Member of the Hawaii House of Representatives
- In office 1965–1970

Personal details
- Born: June 4, 1931 Pahoa, Hawaii, U.S.
- Died: November 14, 1999 (aged 68)
- Party: Democratic
- Relatives: Benjamin Menor (brother)
- Alma mater: University of Hawaiʻi at Mānoa

= Barney B. Menor =

American politician

Barney Bonifacio Menor (June 4, 1931 – November 14, 1999) was an American politician. He served as a Democratic member of the Hawaii House of Representatives.

==Life and career==
Menor was born in Pahoa, Hawaii. He graduated from University of Hawaiʻi at Mānoa in 1953 and participated in the Army Reserve Officers' Training Corps.

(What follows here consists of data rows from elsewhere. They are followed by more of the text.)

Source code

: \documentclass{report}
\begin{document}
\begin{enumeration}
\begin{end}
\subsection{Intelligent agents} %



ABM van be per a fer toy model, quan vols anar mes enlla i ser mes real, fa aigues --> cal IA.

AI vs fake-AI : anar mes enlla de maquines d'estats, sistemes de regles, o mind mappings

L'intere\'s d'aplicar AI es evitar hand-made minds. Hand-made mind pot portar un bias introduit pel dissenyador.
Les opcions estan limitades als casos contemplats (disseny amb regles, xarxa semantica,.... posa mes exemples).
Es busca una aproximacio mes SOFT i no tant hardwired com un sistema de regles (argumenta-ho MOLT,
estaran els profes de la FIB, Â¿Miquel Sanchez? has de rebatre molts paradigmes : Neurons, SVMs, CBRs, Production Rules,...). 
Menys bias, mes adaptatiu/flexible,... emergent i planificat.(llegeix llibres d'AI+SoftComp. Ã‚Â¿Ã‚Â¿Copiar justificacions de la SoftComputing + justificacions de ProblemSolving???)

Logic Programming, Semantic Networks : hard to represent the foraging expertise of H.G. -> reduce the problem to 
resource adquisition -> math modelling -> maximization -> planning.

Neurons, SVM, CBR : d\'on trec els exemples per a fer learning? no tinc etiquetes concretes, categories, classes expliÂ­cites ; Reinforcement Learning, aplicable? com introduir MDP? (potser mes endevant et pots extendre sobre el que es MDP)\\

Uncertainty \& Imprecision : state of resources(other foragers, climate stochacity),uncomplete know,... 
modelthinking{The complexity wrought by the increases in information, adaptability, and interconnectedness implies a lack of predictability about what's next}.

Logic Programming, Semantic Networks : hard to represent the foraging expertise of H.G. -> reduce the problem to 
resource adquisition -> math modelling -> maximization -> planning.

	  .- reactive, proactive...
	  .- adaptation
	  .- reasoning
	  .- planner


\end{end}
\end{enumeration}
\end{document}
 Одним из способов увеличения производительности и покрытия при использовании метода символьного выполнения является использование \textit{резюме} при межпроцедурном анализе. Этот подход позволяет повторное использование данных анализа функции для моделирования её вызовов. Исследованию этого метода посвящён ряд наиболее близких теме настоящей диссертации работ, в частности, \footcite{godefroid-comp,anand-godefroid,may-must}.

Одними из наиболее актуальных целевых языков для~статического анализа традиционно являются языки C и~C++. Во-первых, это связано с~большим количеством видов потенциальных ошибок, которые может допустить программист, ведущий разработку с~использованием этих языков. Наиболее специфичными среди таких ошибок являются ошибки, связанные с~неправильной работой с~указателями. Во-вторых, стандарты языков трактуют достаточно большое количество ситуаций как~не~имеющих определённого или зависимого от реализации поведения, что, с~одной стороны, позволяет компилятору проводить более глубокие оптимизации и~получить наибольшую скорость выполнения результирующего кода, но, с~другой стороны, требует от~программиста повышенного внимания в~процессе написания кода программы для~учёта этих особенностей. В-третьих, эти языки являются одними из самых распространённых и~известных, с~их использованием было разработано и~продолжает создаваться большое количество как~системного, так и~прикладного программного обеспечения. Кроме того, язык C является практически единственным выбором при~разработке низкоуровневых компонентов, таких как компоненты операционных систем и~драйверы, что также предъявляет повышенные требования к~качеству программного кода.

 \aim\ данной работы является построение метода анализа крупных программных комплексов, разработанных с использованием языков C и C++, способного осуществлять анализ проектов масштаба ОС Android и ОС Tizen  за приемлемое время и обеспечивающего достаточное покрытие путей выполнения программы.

He then served in the United States Army from 1953 to 1955. While in the army, he was in the legal department of the 20th Infantry Regiment and became a first lieutenant.
Menor served in the Hawaii House of Representatives from 1965 to 1970.

He was a real estate broker for 40 years and a land manager for Puna Geothermal Venture. He also served president of the Filipino Chamber of Commerce of Hawaii.

Menor died on November 14, 1999, at the age of 68. He is buried at the National Memorial Cemetery of the Pacific.